In 1976 the construction of the runway and the apron was completed, and it was inaugurated in June 1976 using the Fokker-28 MK-3000 aircraft. From 1984 to 1987 the runway was extended 330 meters to the extent of which the runway reached 1,850 meters. On May 22, 1995, a new terminal was completed and inaugurated by Minister of Transport Haryanto Dhanutirto. The name of Branti Airport was changed to Radin Inten II Airport.

Airlines and destinations

Airport Services Tax 
Taxes Domestic: Rp 25,000
Taxes International: Rp 100,000

Hajj 
Radin Inten II Lampung also had six consecutive years between the airport of hajj embarkation since 2010 until now by quotas for the number of pilgrims who dispatched as many as 6,282 person per year, while for pilgrims Lampung that waiting lists are currently more than 80 thousand people. The waiting time for the pilgrims for their turn to go Hajj is approximately 16 years of waiting.

Expansion 
Lampung Provincial Government and DGCA Ministry of Transport since June 2012 has signed the MoU on the development and construction Radin Inten II Airport Lampung.

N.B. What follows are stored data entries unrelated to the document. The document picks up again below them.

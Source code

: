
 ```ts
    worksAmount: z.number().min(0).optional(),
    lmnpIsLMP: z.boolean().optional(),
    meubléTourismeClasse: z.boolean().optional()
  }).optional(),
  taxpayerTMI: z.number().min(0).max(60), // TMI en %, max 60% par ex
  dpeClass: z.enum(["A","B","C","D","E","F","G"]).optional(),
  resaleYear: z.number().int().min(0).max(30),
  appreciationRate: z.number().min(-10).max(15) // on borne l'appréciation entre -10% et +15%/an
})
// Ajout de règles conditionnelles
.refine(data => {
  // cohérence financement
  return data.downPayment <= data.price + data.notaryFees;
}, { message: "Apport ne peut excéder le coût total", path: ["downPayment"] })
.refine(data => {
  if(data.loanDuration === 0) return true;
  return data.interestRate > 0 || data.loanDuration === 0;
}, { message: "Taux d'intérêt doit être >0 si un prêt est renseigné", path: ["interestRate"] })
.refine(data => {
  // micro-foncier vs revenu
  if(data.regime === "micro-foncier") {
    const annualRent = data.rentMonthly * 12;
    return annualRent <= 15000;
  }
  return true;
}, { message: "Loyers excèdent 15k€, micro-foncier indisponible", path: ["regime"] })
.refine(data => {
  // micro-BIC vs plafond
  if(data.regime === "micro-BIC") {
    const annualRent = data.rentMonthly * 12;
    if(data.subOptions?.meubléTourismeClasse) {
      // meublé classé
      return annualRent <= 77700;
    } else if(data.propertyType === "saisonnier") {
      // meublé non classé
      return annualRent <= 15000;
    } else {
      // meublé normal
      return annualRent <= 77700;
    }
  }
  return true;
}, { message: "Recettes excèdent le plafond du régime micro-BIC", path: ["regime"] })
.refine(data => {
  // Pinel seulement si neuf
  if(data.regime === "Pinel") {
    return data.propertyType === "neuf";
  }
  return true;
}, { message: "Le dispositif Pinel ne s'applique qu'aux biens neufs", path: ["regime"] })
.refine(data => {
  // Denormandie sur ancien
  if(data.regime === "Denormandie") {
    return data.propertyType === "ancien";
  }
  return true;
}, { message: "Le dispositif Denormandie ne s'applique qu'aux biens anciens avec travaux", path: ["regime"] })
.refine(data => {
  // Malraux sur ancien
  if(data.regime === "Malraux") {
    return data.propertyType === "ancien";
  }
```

MoU numbered G/454/III.06/HK/2012 and HK.201/1/14/DRJU-2012 was used as the basis of the two sides to develop the largest airports in the province of Lampung has become an international airport. The target, the plan was completed in 2017.

Currently Radin Inten II is under renovation. The building belongs to the local government or lobby which has narrowed the parking lot finally dismantled. It is estimated that before the end of January 2016, parking lot in the wider region and able to carry 400 vehicles.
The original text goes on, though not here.